На той стороне памяти

Рассказы

Булочка Мадлен

Налёт Пруста, очень лёгкий, здесь необходим. Но дело не в нём. Хочется, чтобы моя память не зацикливалась в сумерках прошедшего, а радовалась лишь тем ландшафтам и образам, которые моим текстом, моим письмом жили бы дальше и дальше, распространяясь кругами, кругами по воде.

Потому и булочка, а не пирожное, что ехал я в Ярославль впервые, был я еще очень молод и ехал устраиваться на работу – тоже практически впервые в своей жизни. Я проговорился насчет названия города, хотя первоначально хотел сделать его безымянным, просто городом. Но тут не получилось, я забылся, и так тому и быть: Ярославль так Ярославль.

Город был незнаком, надо было разобраться, куда ехать по выходу с вокзала – и был апрель, довольно пасмурный и ветреный. Сел я на трамвай, шедший с вокзала в сторону педагогического института, куда я хотел устроиться. Шёл трамвай недолго, вышел я вскорости, и было у меня ещё какое-то время до назначенного срока встречи с заведующим кафедрой, который собирался меня принять.

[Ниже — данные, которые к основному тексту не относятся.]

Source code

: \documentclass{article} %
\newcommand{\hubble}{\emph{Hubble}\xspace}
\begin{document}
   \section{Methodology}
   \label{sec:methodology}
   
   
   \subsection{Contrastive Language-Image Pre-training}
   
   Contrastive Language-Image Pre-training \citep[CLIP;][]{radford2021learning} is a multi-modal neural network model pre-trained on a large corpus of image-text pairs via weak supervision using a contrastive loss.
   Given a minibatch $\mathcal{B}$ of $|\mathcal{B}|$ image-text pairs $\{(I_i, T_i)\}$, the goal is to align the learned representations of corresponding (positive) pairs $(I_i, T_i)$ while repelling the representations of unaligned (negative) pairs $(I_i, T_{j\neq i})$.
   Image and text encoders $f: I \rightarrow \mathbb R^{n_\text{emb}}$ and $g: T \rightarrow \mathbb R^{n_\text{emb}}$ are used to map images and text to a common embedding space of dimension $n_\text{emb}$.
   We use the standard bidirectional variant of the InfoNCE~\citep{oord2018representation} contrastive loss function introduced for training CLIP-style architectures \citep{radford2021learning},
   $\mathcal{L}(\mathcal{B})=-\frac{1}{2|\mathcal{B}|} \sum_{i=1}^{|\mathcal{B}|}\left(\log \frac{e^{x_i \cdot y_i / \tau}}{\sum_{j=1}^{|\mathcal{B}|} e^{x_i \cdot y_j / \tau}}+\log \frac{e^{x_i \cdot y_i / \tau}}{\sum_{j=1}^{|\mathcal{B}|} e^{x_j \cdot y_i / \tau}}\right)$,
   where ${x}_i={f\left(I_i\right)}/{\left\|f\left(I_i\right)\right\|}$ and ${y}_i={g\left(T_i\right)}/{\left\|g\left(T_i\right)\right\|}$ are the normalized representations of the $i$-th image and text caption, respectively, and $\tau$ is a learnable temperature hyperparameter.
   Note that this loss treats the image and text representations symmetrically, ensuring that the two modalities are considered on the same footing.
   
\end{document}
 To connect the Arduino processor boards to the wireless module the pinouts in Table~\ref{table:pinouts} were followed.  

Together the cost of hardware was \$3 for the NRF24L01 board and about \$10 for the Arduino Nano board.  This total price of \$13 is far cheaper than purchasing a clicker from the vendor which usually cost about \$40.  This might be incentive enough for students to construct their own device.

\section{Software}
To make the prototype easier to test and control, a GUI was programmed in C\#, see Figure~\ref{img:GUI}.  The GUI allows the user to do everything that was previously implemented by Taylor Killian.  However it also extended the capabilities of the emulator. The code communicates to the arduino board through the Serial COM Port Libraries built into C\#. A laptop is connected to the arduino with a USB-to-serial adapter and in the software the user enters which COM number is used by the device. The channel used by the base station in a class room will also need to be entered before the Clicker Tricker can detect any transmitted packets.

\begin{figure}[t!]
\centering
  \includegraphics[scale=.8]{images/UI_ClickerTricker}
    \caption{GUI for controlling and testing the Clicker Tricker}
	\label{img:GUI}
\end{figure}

Город был вполне себе провинциальный, я находился где-то на окраине центра, сам того не зная, и общее ощущение мое было – ощущение неуверенности, неприютности и ветрености – ветрености, которая забиралась в неухоженную и неприбранную душу. Короче, я был молод и еще не знал: моя ли это судьба, мой ли это город, мой ли это ветер?

Надо было скоротать небольшое время и немного согреться. На углу булочная, захожу. Я и до сих пор любитель свежего и вкусного хлеба, разнообразных искусных булочек и выпечек. Хлеб был довольно обычный, стандартный, советский, батоны да серые кирпичи – и вдруг, почти у самой кассы (может быть, за давностью лет привираю, но сейчас не это главное) я вижу свежайшие крендельки, не виданные мной до того нигде – ни в столицах, ни в уездах – нигде.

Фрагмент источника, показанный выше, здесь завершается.